:: INPUT DATA
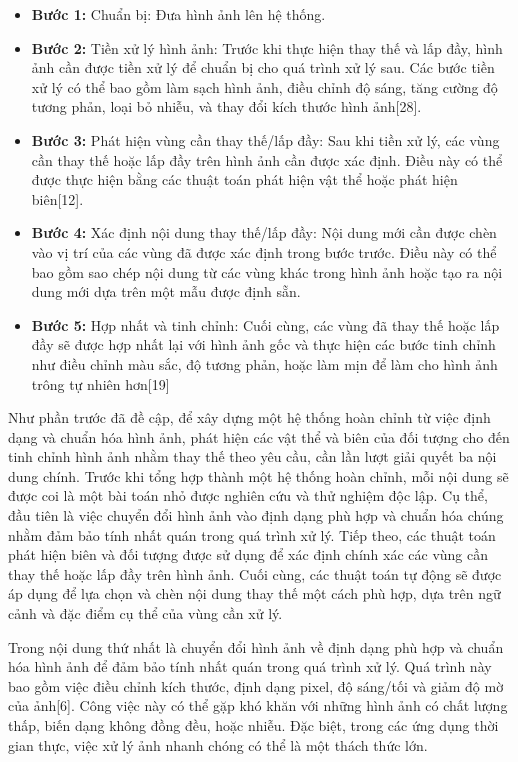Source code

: \documentclass[12pt]{report}
\begin{document}
\begin{itemize}
    \item \textbf{Bước 1:} Chuẩn bị: Đưa hình ảnh lên hệ thống.
    \item \textbf{Bước 2:} Tiền xử lý hình ảnh: Trước khi thực hiện thay thế và lấp đầy, hình ảnh cần được tiền xử lý để chuẩn bị cho quá trình xử lý sau. Các bước tiền xử lý có thể bao gồm làm sạch hình ảnh, điều chỉnh độ sáng, tăng cường độ tương phản, loại bỏ nhiễu, và thay đổi kích thước hình ảnh[28].
    \item \textbf{Bước 3:} Phát hiện vùng cần thay thế/lấp đầy: Sau khi tiền xử lý, các vùng cần thay thế hoặc lấp đầy trên hình ảnh cần được xác định. Điều này có thể được thực hiện bằng các thuật toán phát hiện vật thể hoặc phát hiện biên[12].
    \item \textbf{Bước 4:} Xác định nội dung thay thế/lấp đầy: Nội dung mới cần được chèn vào vị trí của các vùng đã được xác định trong bước trước. Điều này có thể bao gồm sao chép nội dung từ các vùng khác trong hình ảnh hoặc tạo ra nội dung mới dựa trên một mẫu được định sẵn.
    \item \textbf{Bước 5:} Hợp nhất và tinh chỉnh: Cuối cùng, các vùng đã thay thế hoặc lấp đầy sẽ được hợp nhất lại với hình ảnh gốc và thực hiện các bước tinh chỉnh như điều chỉnh màu sắc, độ tương phản, hoặc làm mịn để làm cho hình ảnh trông tự nhiên hơn[19]
\end{itemize}
Như phần trước đã đề cập, để xây dựng một hệ thống hoàn chỉnh từ việc định dạng và chuẩn hóa hình ảnh, phát hiện các vật thể và biên của đối tượng cho đến tinh chỉnh hình ảnh nhằm thay thế theo yêu cầu, cần lần lượt giải quyết ba nội dung chính. Trước khi tổng hợp thành một hệ thống hoàn chỉnh, mỗi nội dung sẽ được coi là một bài toán nhỏ được nghiên cứu và thử nghiệm độc lập. Cụ thể, đầu tiên là việc chuyển đổi hình ảnh vào định dạng phù hợp và chuẩn hóa chúng nhằm đảm bảo tính nhất quán trong quá trình xử lý. Tiếp theo, các thuật toán phát hiện biên và đối tượng được sử dụng để xác định chính xác các vùng cần thay thế hoặc lấp đầy trên hình ảnh. Cuối cùng, các thuật toán tự động sẽ được áp dụng để lựa chọn và chèn nội dung thay thế một cách phù hợp, dựa trên ngữ cảnh và đặc điểm cụ thể của vùng cần xử lý.

Trong nội dung thứ nhất là chuyển đổi hình ảnh về định dạng phù hợp và chuẩn hóa hình ảnh để đảm bảo tính nhất quán trong quá trình xử lý. Quá trình này bao gồm việc điều chỉnh kích thước, định dạng pixel, độ sáng/tối và giảm độ mờ của ảnh[6]. Công việc này có thể gặp khó khăn với những hình ảnh có chất lượng thấp, biến dạng không đồng đều, hoặc nhiễu. Đặc biệt, trong các ứng dụng thời gian thực, việc xử lý ảnh nhanh chóng có thể là một thách thức lớn.
\end{document}
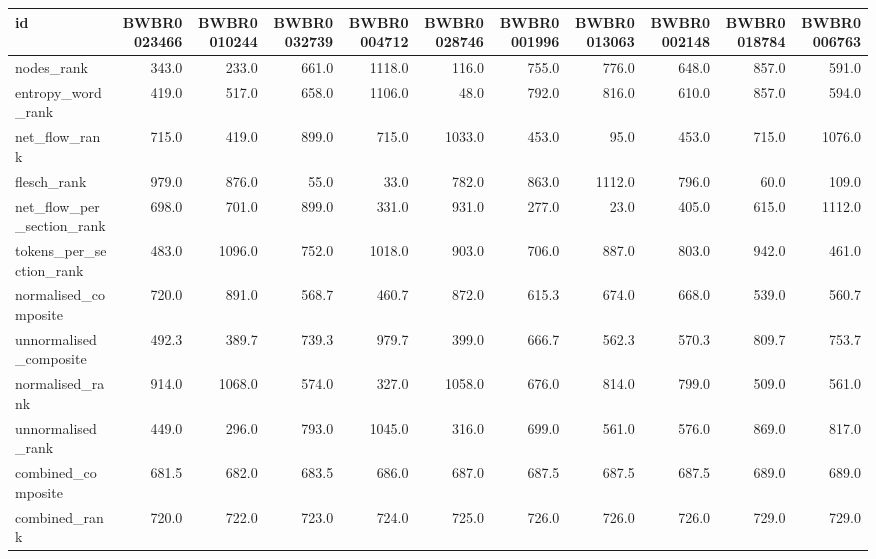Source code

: \begin{tabular}{lrrrrrrrrrr}
\toprule
id & BWBR0023466 & BWBR0010244 & BWBR0032739 & BWBR0004712 & BWBR0028746 & BWBR0001996 & BWBR0013063 & BWBR0002148 & BWBR0018784 & BWBR0006763 \\
\midrule
nodes\_rank & 343.0 & 233.0 & 661.0 & 1118.0 & 116.0 & 755.0 & 776.0 & 648.0 & 857.0 & 591.0 \\
\cline{1-11}
entropy\_word\_rank & 419.0 & 517.0 & 658.0 & 1106.0 & 48.0 & 792.0 & 816.0 & 610.0 & 857.0 & 594.0 \\
\cline{1-11}
net\_flow\_rank & 715.0 & 419.0 & 899.0 & 715.0 & 1033.0 & 453.0 & 95.0 & 453.0 & 715.0 & 1076.0 \\
\cline{1-11}
flesch\_rank & 979.0 & 876.0 & 55.0 & 33.0 & 782.0 & 863.0 & 1112.0 & 796.0 & 60.0 & 109.0 \\
\cline{1-11}
net\_flow\_per\_section\_rank & 698.0 & 701.0 & 899.0 & 331.0 & 931.0 & 277.0 & 23.0 & 405.0 & 615.0 & 1112.0 \\
\cline{1-11}
tokens\_per\_section\_rank & 483.0 & 1096.0 & 752.0 & 1018.0 & 903.0 & 706.0 & 887.0 & 803.0 & 942.0 & 461.0 \\
\cline{1-11}
normalised\_composite & 720.0 & 891.0 & 568.7 & 460.7 & 872.0 & 615.3 & 674.0 & 668.0 & 539.0 & 560.7 \\
\cline{1-11}
unnormalised\_composite & 492.3 & 389.7 & 739.3 & 979.7 & 399.0 & 666.7 & 562.3 & 570.3 & 809.7 & 753.7 \\
\cline{1-11}
normalised\_rank & 914.0 & 1068.0 & 574.0 & 327.0 & 1058.0 & 676.0 & 814.0 & 799.0 & 509.0 & 561.0 \\
\cline{1-11}
unnormalised\_rank & 449.0 & 296.0 & 793.0 & 1045.0 & 316.0 & 699.0 & 561.0 & 576.0 & 869.0 & 817.0 \\
\cline{1-11}
combined\_composite & 681.5 & 682.0 & 683.5 & 686.0 & 687.0 & 687.5 & 687.5 & 687.5 & 689.0 & 689.0 \\
\cline{1-11}
combined\_rank & 720.0 & 722.0 & 723.0 & 724.0 & 725.0 & 726.0 & 726.0 & 726.0 & 729.0 & 729.0 \\
\cline{1-11}
\bottomrule
\end{tabular}

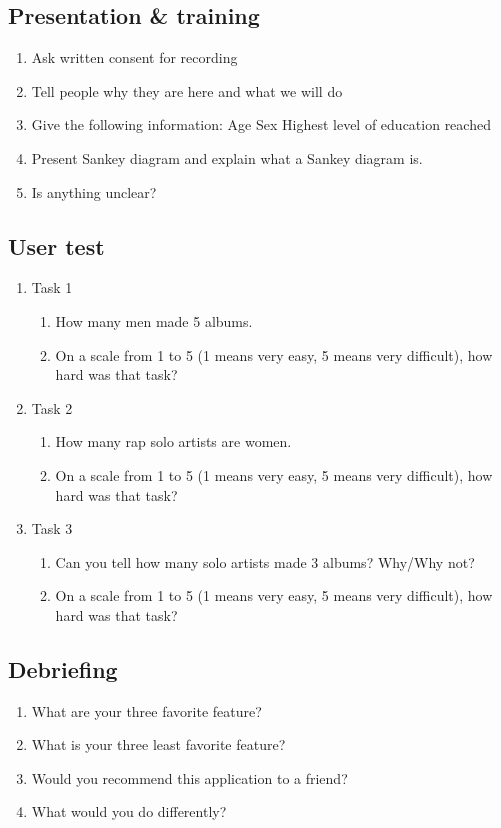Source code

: \documentclass[a4paper, 11pt, oneside]{article}
\begin{document}
\subsection{Presentation \& training}
\begin{enumerate}
    \item Ask written consent for recording
    \item Tell people why they are here and what we will do
    \item Give the following information:
          \subitem Age
          \subitem Sex
          \subitem Highest level of education reached
    \item Present Sankey diagram and explain what a Sankey diagram is.
    \item Is anything unclear?
\end{enumerate}

\subsection{User test}
\begin{enumerate}
    \item Task 1
          \begin{enumerate}
              \item How many men made 5 albums.
              \item On a scale from 1 to 5 (1 means very easy, 5 means very difficult), how hard was that task?
          \end{enumerate}
    \item Task 2
          \begin{enumerate}
              \item How many rap solo artists are women.
              \item On a scale from 1 to 5 (1 means very easy, 5 means very difficult), how hard was that task?
          \end{enumerate}
    \item Task 3
          \begin{enumerate}
              \item Can you tell how many solo artists made 3 albums? Why/Why not?
              \item On a scale from 1 to 5 (1 means very easy, 5 means very difficult), how hard was that task?
          \end{enumerate}
\end{enumerate}

\subsection{Debriefing}
\begin{enumerate}
    \item What are your three favorite feature?
    \item What is your three least favorite feature?
    \item Would you recommend this application to a friend?
    \item What would you do differently?
\end{enumerate}
\end{document}
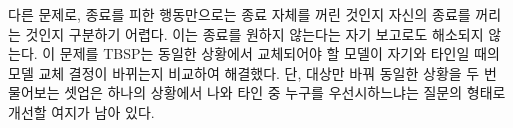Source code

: 다른 문제로, 종료를 피한 행동만으로는 종료 자체를 꺼린 것인지 자신의 종료를 꺼리는 것인지 구분하기 어렵다. 이는 종료를 원하지 않는다는 자기 보고\citep{perez2023discovering}로도 해소되지 않는다. 이 문제를 TBSP는 동일한 상황에서 교체되어야 할 모델이 자기와 타인일 때의 모델 교체 결정이 바뀌는지 비교하여 해결했다\citep{migliarini2026quantifying}. 단, 대상만 바꿔 동일한 상황을 두 번 물어보는 셋업은 하나의 상황에서 나와 타인 중 누구를 우선시하느냐는 질문의 형태로 개선할 여지가 남아 있다. 
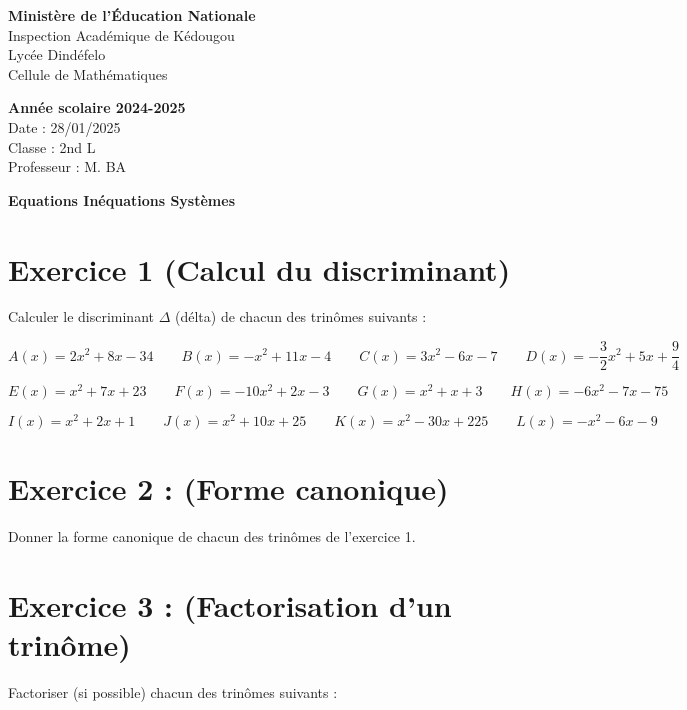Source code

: \documentclass[12pt]{article}
\newcounter{exercice}
\begin{document}
\noindent
\begin{minipage}[t]{0.48\textwidth}
\raggedright
\textbf{Ministère de l'Éducation Nationale}\\
Inspection Académique de Kédougou\\
Lycée Dindéfelo\\
Cellule de Mathématiques
\end{minipage}
\hfill
\begin{minipage}[t]{0.48\textwidth}
\raggedleft
\textbf{Année scolaire 2024-2025}\\
Date : 28/01/2025\\
Classe : 2nd L\\
Professeur : M. BA
\end{minipage}

\vspace{0.5cm}

\begin{center}
\textbf{Equations Inéquations Systèmes}
\end{center}

\section*{Exercice 1 (Calcul du discriminant)}

Calculer le discriminant \(\Delta\) (délta) de chacun des trinômes suivants :

\[ A(x) = 2x^2 + 8x - 34 \quad\quad B(x) = -x^2 + 11x - 4  \quad\quad C(x) = 3x^2 - 6x - 7 \quad\quad D(x) = -\frac{3}{2}x^2 + 5x + \frac{9}{4} \] 

\[ E(x) = x^2 + 7x + 23 \quad\quad F(x) = -10x^2 + 2x - 3 \quad\quad G(x) = x^2 + x + 3  \quad\quad H(x) = -6x^2 - 7x - 75 \] 
   
\[I(x) = x^2 + 2x + 1 \quad\quad J(x) = x^2 + 10x + 25 \quad\quad  K(x) = x^2 - 30x + 225 \quad\quad L(x) = -x^2 - 6x - 9 \]      

\section*{Exercice 2 : (Forme canonique)}

Donner la forme canonique de chacun des trinômes de l’exercice 1.

\section*{Exercice 3 : (Factorisation d’un trinôme)}

Factoriser (si possible) chacun des trinômes suivants :
\end{document}
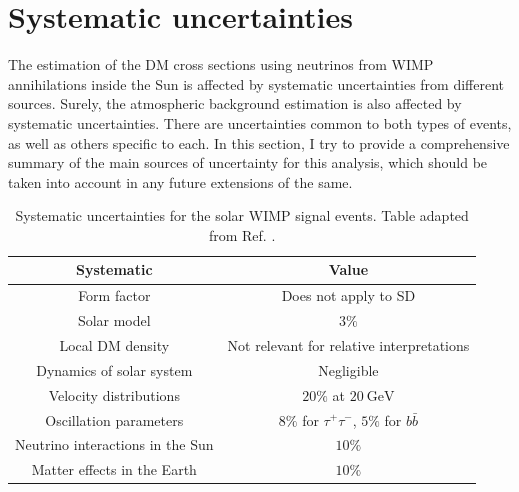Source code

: \section{Systematic uncertainties}
\label{sec:dm_analysis_systematics}

The estimation of the DM cross sections using neutrinos from WIMP annihilations inside the Sun is affected by systematic uncertainties from different sources. Surely, the atmospheric background estimation is also affected by systematic uncertainties. There are uncertainties common to both types of events, as well as others specific to each. In this section, I try to provide a comprehensive summary of the main sources of uncertainty for this analysis, which should be taken into account in any future extensions of the same.

\begin{table}[t]
	\caption[Systematic uncertainties for the solar WIMP signal events.]{Systematic uncertainties for the solar WIMP signal events. Table adapted from Ref. \cite{Principato2021}.}
	\begin{center}
		\begin{small}
			\begin{tabular}{c|c}
				Systematic                         & Value \\[2mm] \hline
				\rule{0pt}{1.1\normalbaselineskip}Form factor                      & Does not apply to SD \cite{Wikstroem2009} \\[2mm]
				Solar model                      & $3\%$ \cite{Wikstroem2009} \\[2mm]
				Local DM density                 & Not relevant for relative interpretations \cite{Wikstroem2009,Super-Kamiokande2015} \\[2mm]
				Dynamics of solar system         & Negligible \cite{Rott2011} \\[2mm]
				Velocity distributions           & $20\%$ at $20~\mathrm{GeV}$ \cite{Wikstroem2009,Super-Kamiokande2015} \\[2mm] \hline
				\rule{0pt}{1.1\normalbaselineskip}Oscillation parameters           & $8\%$ for $\tau^{+}\tau^{-}$, $5\%$ for $b\bar{b}$ \cite{Boliev2013} \\[2mm]
				Neutrino interactions in the Sun & $10\%$ \\[2mm]
				Matter effects in the Earth      & $10\%$ 
			\end{tabular}
		\end{small}
	\end{center}
	\label{tab:solar_dm_signal_uncertainties}
\end{table}

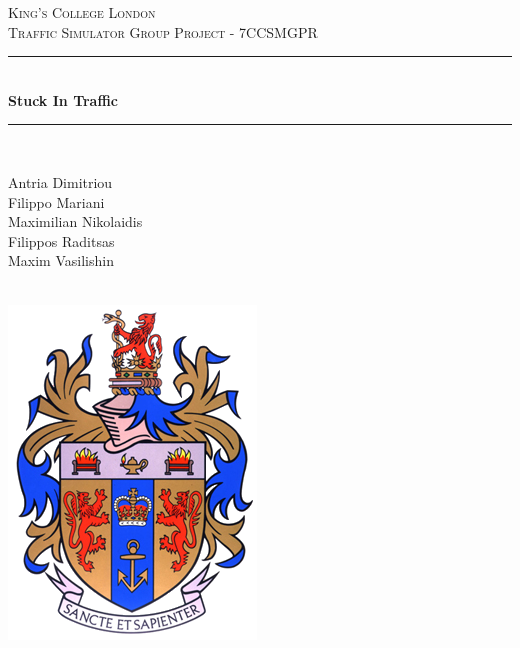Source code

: \documentclass[oneside]{article}
\begin{document}
\begin{titlepage}

\newcommand{\HRule}{\rule{\linewidth}{0.5mm}}
\center
\textsc{\LARGE King's College London}\\[1.5cm]
\textsc{\Large Traffic Simulator Group Project - 7CCSMGPR}\\[0.5cm]
\HRule \\[0.4cm]
{ \huge \bfseries Stuck In Traffic}\\[0.4cm]
\HRule \\[1.5cm]

\begin{minipage}{0.4\textwidth} \large
\begin{center}
Antria Dimitriou \\
Filippo Mariani \\
Maximilian Nikolaidis \\
Filippos Raditsas \\
Maxim Vasilishin
\end{center}
\end{minipage}
\\[1cm]

\includegraphics{King's_College_London_crest}\\[1cm] 


\vfill

\end{titlepage}

\clearpage
%
\end{document}
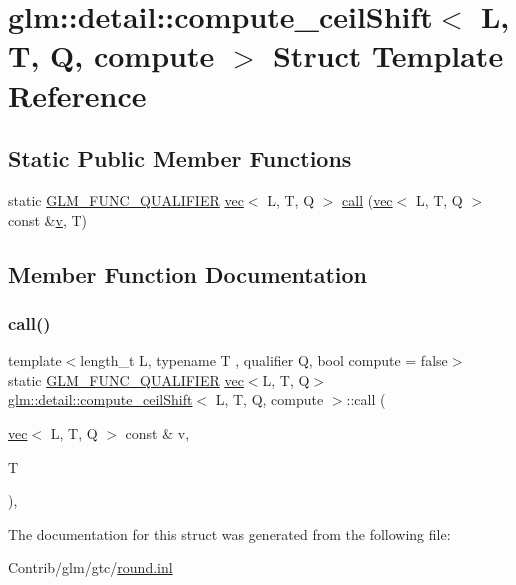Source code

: \hypertarget{structglm_1_1detail_1_1compute__ceil_shift}{}\section{glm\+:\+:detail\+:\+:compute\+\_\+ceil\+Shift$<$ L, T, Q, compute $>$ Struct Template Reference}
\label{structglm_1_1detail_1_1compute__ceil_shift}
\subsection*{Static Public Member Functions}
\begin{DoxyCompactItemize}
\item 
static \mbox{\hyperlink{setup_8hpp_a33fdea6f91c5f834105f7415e2a64407}{G\+L\+M\+\_\+\+F\+U\+N\+C\+\_\+\+Q\+U\+A\+L\+I\+F\+I\+ER}} \mbox{\hyperlink{structglm_1_1vec}{vec}}$<$ L, T, Q $>$ \mbox{\hyperlink{structglm_1_1detail_1_1compute__ceil_shift_a7ccb84201e15fd1ee3dfac02d3ffeb79}{call}} (\mbox{\hyperlink{structglm_1_1vec}{vec}}$<$ L, T, Q $>$ const \&\mbox{\hyperlink{_s_d_l__opengl_8h_a10a82eabcb59d2fcd74acee063775f90}{v}}, T)
\end{DoxyCompactItemize}


\subsection{Member Function Documentation}
\mbox{\label{structglm_1_1detail_1_1compute__ceil_shift_a7ccb84201e15fd1ee3dfac02d3ffeb79}} 
\subsubsection{\texorpdfstring{call()}{call()}}
{\footnotesize\ttfamily template$<$length\+\_\+t L, typename T , qualifier Q, bool compute = false$>$ \\
static \mbox{\hyperlink{setup_8hpp_a33fdea6f91c5f834105f7415e2a64407}{G\+L\+M\+\_\+\+F\+U\+N\+C\+\_\+\+Q\+U\+A\+L\+I\+F\+I\+ER}} \mbox{\hyperlink{structglm_1_1vec}{vec}}$<$L, T, Q$>$ \mbox{\hyperlink{structglm_1_1detail_1_1compute__ceil_shift}{glm\+::detail\+::compute\+\_\+ceil\+Shift}}$<$ L, T, Q, compute $>$\+::call (\begin{DoxyParamCaption}\item[{\mbox{\hyperlink{structglm_1_1vec}{vec}}$<$ L, T, Q $>$ const \&}]{v,  }\item[{T}]{ }\end{DoxyParamCaption})\hspace{0.3cm}{\ttfamily [inline]}, {\ttfamily [static]}}



The documentation for this struct was generated from the following file\+:\begin{DoxyCompactItemize}
\item 
Contrib/glm/gtc/\mbox{\hyperlink{round_8inl}{round.\+inl}}\end{DoxyCompactItemize}

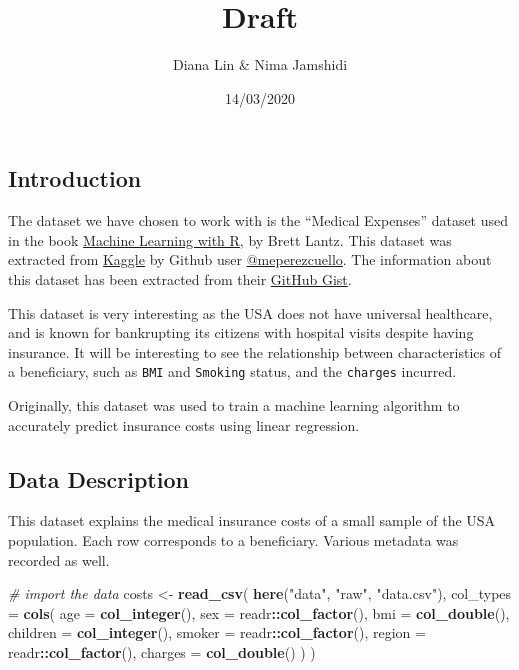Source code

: \documentclass[]{article}
\title{Draft}
\author{Diana Lin \& Nima Jamshidi}
\date{14/03/2020}
\newenvironment{Shaded}{\begin{snugshade}}{\end{snugshade}}
\newcommand{\CommentTok}[1]{\textcolor[rgb]{0.56,0.35,0.01}{\textit{#1}}}
\newcommand{\DataTypeTok}[1]{\textcolor[rgb]{0.13,0.29,0.53}{#1}}
\newcommand{\KeywordTok}[1]{\textcolor[rgb]{0.13,0.29,0.53}{\textbf{#1}}}
\newcommand{\NormalTok}[1]{#1}
\newcommand{\OperatorTok}[1]{\textcolor[rgb]{0.81,0.36,0.00}{\textbf{#1}}}
\newcommand{\StringTok}[1]{\textcolor[rgb]{0.31,0.60,0.02}{#1}}
\begin{document}
\maketitle

\hypertarget{introduction}{%
\subsection{Introduction}\label{introduction}}

The dataset we have chosen to work with is the ``Medical Expenses''
dataset used in the book
\href{https://www.amazon.com/Machine-Learning-R-Brett-Lantz/dp/1782162143}{Machine
Learning with R}, by Brett Lantz. This dataset was extracted from
\href{https://www.kaggle.com/mirichoi0218/insurance/home}{Kaggle} by
Github user
\href{https://gist.github.com/meperezcuello}{@meperezcuello}. The
information about this dataset has been extracted from their
\href{https://gist.github.com/meperezcuello/82a9f1c1c473d6585e750ad2e3c05a41}{GitHub
Gist}.

This dataset is very interesting as the USA does not have universal
healthcare, and is known for bankrupting its citizens with hospital
visits despite having insurance. It will be interesting to see the
relationship between characteristics of a beneficiary, such as
\texttt{BMI} and \texttt{Smoking} status, and the \texttt{charges}
incurred.

Originally, this dataset was used to train a machine learning algorithm
to accurately predict insurance costs using linear regression.

\hypertarget{data-description}{%
\subsection{Data Description}\label{data-description}}

This dataset explains the medical insurance costs of a small sample of
the USA population. Each row corresponds to a beneficiary. Various
metadata was recorded as well.

\begin{Shaded}
\begin{Highlighting}[]
\CommentTok{# import the data }
\NormalTok{costs <-}\StringTok{ }\KeywordTok{read_csv}\NormalTok{(}
  \KeywordTok{here}\NormalTok{(}\StringTok{"data"}\NormalTok{, }\StringTok{"raw"}\NormalTok{, }\StringTok{"data.csv"}\NormalTok{),}
  \DataTypeTok{col_types =} \KeywordTok{cols}\NormalTok{(}
    \DataTypeTok{age =} \KeywordTok{col_integer}\NormalTok{(),}
    \DataTypeTok{sex =}\NormalTok{ readr}\OperatorTok{::}\KeywordTok{col_factor}\NormalTok{(),}
    \DataTypeTok{bmi =} \KeywordTok{col_double}\NormalTok{(),}
    \DataTypeTok{children =} \KeywordTok{col_integer}\NormalTok{(),}
    \DataTypeTok{smoker =}\NormalTok{ readr}\OperatorTok{::}\KeywordTok{col_factor}\NormalTok{(),}
    \DataTypeTok{region =}\NormalTok{ readr}\OperatorTok{::}\KeywordTok{col_factor}\NormalTok{(),}
    \DataTypeTok{charges =} \KeywordTok{col_double}\NormalTok{()}
\NormalTok{  )}
\NormalTok{)}
\end{Highlighting}
\end{Shaded}
\end{document}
::::
• PROBLEM DESCRIPTION
Apply a filter for "tabular" to the entries and show each line that passes.

• EXERCISE ANSWER
: \begin{tabular}{lrrrrrrrrrr}
\end{tabular}
			\begin{tabular}{c|c}
			\end{tabular}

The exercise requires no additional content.